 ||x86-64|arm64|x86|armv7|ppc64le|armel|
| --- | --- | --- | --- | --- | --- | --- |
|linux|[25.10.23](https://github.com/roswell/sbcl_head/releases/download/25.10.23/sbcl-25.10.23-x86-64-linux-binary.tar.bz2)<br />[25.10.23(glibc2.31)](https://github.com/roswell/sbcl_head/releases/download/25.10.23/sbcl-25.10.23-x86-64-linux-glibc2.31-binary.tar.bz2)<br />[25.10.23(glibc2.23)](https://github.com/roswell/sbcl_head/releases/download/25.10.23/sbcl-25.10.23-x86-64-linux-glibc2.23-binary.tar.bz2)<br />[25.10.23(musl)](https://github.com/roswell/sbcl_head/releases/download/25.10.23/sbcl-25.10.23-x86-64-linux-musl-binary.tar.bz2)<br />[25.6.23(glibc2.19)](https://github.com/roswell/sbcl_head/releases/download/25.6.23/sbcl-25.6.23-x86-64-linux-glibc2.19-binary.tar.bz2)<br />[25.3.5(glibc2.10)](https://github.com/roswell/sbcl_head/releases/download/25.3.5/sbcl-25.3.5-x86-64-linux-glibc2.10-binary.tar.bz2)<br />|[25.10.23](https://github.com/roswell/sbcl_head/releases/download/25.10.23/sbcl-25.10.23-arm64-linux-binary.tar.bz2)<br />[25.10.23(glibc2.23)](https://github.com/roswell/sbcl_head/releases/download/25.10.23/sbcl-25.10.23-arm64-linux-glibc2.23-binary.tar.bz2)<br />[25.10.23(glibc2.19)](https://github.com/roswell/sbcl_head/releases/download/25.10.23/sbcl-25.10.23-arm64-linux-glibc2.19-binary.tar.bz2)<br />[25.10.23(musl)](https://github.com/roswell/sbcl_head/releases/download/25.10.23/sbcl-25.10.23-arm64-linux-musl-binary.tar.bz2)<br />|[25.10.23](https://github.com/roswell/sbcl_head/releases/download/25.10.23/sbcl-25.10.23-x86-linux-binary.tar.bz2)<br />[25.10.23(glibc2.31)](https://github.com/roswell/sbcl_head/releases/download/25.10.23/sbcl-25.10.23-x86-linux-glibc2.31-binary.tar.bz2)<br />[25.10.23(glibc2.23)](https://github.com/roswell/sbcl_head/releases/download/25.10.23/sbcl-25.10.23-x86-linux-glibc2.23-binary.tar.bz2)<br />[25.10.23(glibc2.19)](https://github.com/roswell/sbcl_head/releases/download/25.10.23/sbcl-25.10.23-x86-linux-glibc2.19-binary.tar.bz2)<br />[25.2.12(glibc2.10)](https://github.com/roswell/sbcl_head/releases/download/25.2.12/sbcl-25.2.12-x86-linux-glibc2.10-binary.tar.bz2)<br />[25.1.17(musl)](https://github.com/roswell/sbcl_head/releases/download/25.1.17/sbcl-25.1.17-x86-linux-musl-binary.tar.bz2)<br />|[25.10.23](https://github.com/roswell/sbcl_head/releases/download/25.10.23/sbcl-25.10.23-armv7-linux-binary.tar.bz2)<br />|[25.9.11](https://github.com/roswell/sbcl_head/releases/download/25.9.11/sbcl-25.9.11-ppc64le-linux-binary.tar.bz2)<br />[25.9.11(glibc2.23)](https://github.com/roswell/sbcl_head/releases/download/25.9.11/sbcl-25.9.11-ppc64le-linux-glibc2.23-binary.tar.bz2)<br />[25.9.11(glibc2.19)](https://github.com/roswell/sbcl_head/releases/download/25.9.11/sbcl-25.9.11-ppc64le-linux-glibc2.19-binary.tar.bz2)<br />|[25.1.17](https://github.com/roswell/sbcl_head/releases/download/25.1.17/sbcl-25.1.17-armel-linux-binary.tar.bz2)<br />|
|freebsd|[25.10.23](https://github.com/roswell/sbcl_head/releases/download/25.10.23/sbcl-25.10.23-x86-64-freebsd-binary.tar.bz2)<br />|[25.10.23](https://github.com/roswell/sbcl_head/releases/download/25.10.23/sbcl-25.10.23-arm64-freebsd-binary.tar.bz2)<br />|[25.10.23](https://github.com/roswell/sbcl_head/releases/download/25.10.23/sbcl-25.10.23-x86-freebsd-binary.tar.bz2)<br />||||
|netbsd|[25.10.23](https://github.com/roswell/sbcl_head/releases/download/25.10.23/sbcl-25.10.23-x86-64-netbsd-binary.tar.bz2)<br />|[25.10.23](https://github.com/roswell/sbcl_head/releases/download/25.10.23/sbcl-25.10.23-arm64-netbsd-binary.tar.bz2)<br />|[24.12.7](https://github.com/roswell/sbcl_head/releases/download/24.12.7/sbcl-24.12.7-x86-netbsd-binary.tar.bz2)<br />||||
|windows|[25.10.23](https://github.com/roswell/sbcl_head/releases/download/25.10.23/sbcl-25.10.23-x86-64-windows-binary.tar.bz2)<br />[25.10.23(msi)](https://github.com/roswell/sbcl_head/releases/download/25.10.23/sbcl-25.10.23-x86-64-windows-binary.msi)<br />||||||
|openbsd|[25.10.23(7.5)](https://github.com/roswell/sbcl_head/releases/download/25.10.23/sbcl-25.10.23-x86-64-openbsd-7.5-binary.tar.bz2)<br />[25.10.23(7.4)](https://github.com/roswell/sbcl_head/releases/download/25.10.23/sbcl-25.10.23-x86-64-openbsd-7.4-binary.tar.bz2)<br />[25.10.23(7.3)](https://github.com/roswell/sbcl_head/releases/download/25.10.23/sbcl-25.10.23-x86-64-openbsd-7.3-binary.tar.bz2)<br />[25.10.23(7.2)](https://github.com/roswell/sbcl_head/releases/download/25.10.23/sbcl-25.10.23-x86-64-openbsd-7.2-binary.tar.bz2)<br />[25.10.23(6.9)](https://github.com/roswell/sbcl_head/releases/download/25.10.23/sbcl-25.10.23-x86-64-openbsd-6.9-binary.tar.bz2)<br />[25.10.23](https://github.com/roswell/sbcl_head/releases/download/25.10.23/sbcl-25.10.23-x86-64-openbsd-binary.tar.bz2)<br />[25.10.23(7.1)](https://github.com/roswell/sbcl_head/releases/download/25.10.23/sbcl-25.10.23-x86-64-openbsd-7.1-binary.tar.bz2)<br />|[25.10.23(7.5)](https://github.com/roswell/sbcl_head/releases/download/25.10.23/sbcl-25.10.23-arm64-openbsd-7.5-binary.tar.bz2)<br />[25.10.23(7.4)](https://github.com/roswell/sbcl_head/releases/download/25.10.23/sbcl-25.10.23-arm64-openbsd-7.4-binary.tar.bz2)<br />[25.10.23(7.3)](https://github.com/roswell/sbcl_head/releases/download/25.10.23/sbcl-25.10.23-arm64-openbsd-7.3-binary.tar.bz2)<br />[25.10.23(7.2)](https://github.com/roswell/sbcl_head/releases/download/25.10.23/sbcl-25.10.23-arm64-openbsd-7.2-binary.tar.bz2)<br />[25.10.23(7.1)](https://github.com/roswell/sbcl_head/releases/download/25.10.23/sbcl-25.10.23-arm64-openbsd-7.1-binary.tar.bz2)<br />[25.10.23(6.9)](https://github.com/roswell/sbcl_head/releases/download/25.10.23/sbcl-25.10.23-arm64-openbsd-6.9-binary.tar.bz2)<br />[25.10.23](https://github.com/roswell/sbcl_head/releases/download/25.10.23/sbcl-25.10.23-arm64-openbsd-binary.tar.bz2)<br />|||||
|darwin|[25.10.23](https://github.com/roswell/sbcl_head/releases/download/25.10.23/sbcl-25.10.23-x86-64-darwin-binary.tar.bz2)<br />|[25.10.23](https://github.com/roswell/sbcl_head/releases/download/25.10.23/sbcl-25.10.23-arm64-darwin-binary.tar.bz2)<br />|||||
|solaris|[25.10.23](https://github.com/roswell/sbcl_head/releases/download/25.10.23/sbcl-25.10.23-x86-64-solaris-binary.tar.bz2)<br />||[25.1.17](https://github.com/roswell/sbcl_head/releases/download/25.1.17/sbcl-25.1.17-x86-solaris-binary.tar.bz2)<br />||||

==

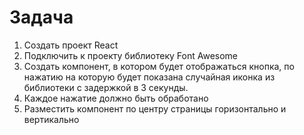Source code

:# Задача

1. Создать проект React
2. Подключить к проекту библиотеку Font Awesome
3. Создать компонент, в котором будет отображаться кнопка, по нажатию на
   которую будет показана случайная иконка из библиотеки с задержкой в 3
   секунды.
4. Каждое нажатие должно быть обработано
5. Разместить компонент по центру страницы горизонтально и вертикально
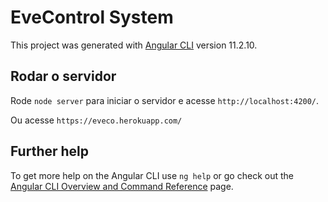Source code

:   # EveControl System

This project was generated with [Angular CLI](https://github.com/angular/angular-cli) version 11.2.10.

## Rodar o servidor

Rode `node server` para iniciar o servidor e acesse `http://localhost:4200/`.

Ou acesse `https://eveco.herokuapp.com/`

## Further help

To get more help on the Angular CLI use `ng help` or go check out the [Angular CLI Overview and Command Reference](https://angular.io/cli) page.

...

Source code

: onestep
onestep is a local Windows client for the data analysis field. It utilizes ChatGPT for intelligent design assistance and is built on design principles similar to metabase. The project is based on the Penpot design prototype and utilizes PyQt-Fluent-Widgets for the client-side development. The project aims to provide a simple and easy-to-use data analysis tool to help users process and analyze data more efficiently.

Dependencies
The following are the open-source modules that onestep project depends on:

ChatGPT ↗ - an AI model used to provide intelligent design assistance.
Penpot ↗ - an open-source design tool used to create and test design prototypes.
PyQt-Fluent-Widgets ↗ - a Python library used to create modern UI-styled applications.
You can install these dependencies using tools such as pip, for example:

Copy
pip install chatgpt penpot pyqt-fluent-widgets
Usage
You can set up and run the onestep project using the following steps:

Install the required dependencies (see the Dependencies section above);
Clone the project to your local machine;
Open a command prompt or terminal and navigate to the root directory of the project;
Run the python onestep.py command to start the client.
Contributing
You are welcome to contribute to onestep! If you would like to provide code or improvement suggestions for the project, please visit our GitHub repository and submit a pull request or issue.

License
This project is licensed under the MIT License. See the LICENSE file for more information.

- **What you have to do**
Among the lines of the listing above, which ones hold "following"? Copy them.

- **Response box**
The following are the open-source modules that onestep project depends on:
You can set up and run the onestep project using the following steps:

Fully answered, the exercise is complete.